Materials provided section start
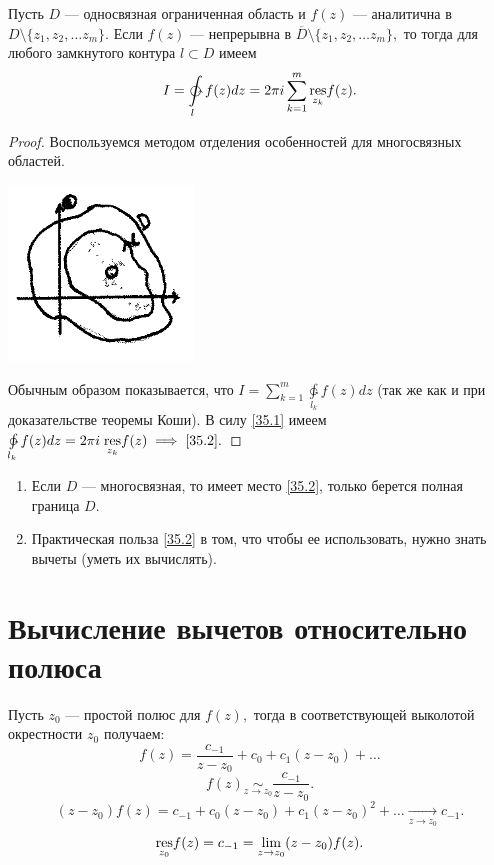 \documentclass[../../main.tex]{subfiles}
\begin{document}
	\begin{thm}
		Пусть $D$ --- односвязная ограниченная область и $f(z)$ --- аналитична в $D 
		\setminus\{z_1, z_2, \ldots z_m\}.$
		Если  $f(z)$ --- непрерывна в $\overline{D}\setminus\{z_1, z_2, \ldots 
		z_m\},$ 
		то тогда для любого замкнутого контура $l \subset D$ имеем
		\begin{equation} \label{35.2}
			I = \ointctrclockwise\limits_{l} f(z)dz = 2 \pi i 
			\sum_{k=1}^{m}\underset{z_k}{\res} f(z).
		\end{equation}
	\end{thm}	
	\begin{proof}
		Воспользуемся методом отделения особенностей для многосвязных областей.
		\begin{center}
	 	\includegraphics{lec35_1}
	 	\end{center}
		
		Обычным образом показывается, что $I = \sum\limits_{k=1}^{m} 
		\ointctrclockwise\limits_{l_k} f(z)dz$ 
		(так же как и при доказательстве теоремы Коши). 
		В силу \eqref{35.1} имеем $\ointctrclockwise\limits_{l_k} f(z)dz
		= 2 \pi i\; \underset{z_k}{\res} f(z) \implies 
		\eqref{35.2}.$
	\end{proof}	

	\begin{rems}
	
	\;
	
	\begin{enumerate}
		\item Если $D$ --- многосвязная, то имеет место \eqref{35.2}, только берется 
		полная граница $D.$
		\item Практическая польза \eqref{35.2} в том, что чтобы ее использовать, 
		нужно знать вычеты (уметь их вычислять).
	\end{enumerate}
	\end{rems}

	\section{Вычисление вычетов относительно полюса}
	Пусть $z_0$ --- простой полюс для $f(z),$ тогда в соответствующей выколотой 
	окрестности $z_0$ получаем:
	\[
		f(z) = \frac{c_{-1}}{z-z_0} + c_0 + c_1(z-z_0) + \ldots
	\]
	\[
		f(z) \underset{z \to z_0}{\sim} \frac{c_{-1}}{z - z_0}.
	\]
	\[
		(z-z_0)f(z) = c_{-1} + c_0(z-z_0) + c_1(z-z_0)^2 + \ldots \underset{z \to 
		z_0}{\to} c_{-1}. 
	\]
	\begin{equation} \label{35.3}
		\underset{z_0}{\operatorname{res}} f(z) = c_{-1} = \lim\limits_{z\to z_0}(z-z_0)f(z).
	\end{equation}
	
\end{document}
Materials provided section end
Can the entries above be repeated exactly, without their pictures?

* _Task solution_:
 \documentclass[../../main.tex]{subfiles}
\begin{document}
	\begin{thm}
		Пусть $D$ --- односвязная ограниченная область и $f(z)$ --- аналитична в $D 
		\setminus\{z_1, z_2, \ldots z_m\}.$
		Если  $f(z)$ --- непрерывна в $\overline{D}\setminus\{z_1, z_2, \ldots 
		z_m\},$ 
		то тогда для любого замкнутого контура $l \subset D$ имеем
		\begin{equation} \label{35.2}
			I = \ointctrclockwise\limits_{l} f(z)dz = 2 \pi i 
			\sum_{k=1}^{m}\underset{z_k}{\res} f(z).
		\end{equation}
	\end{thm}	
	\begin{proof}
		Воспользуемся методом отделения особенностей для многосвязных областей.
		\begin{center}
	 	\includegraphics{lec35_1}
	 	\end{center}
		
		Обычным образом показывается, что $I = \sum\limits_{k=1}^{m} 
		\ointctrclockwise\limits_{l_k} f(z)dz$ 
		(так же как и при доказательстве теоремы Коши). 
		В силу \eqref{35.1} имеем $\ointctrclockwise\limits_{l_k} f(z)dz
		= 2 \pi i\; \underset{z_k}{\res} f(z) \implies 
		\eqref{35.2}.$
	\end{proof}	

	\begin{rems}
	
	\;
	
	\begin{enumerate}
		\item Если $D$ --- многосвязная, то имеет место \eqref{35.2}, только берется 
		полная граница $D.$
		\item Практическая польза \eqref{35.2} в том, что чтобы ее использовать, 
		нужно знать вычеты (уметь их вычислять).
	\end{enumerate}
	\end{rems}

	\section{Вычисление вычетов относительно полюса}
	Пусть $z_0$ --- простой полюс для $f(z),$ тогда в соответствующей выколотой 
	окрестности $z_0$ получаем:
	\[
		f(z) = \frac{c_{-1}}{z-z_0} + c_0 + c_1(z-z_0) + \ldots
	\]
	\[
		f(z) \underset{z \to z_0}{\sim} \frac{c_{-1}}{z - z_0}.
	\]
	\[
		(z-z_0)f(z) = c_{-1} + c_0(z-z_0) + c_1(z-z_0)^2 + \ldots \underset{z \to 
		z_0}{\to} c_{-1}. 
	\]
	\begin{equation} \label{35.3}
		\underset{z_0}{\operatorname{res}} f(z) = c_{-1} = \lim\limits_{z\to z_0}(z-z_0)f(z).
	\end{equation}
	
\end{document}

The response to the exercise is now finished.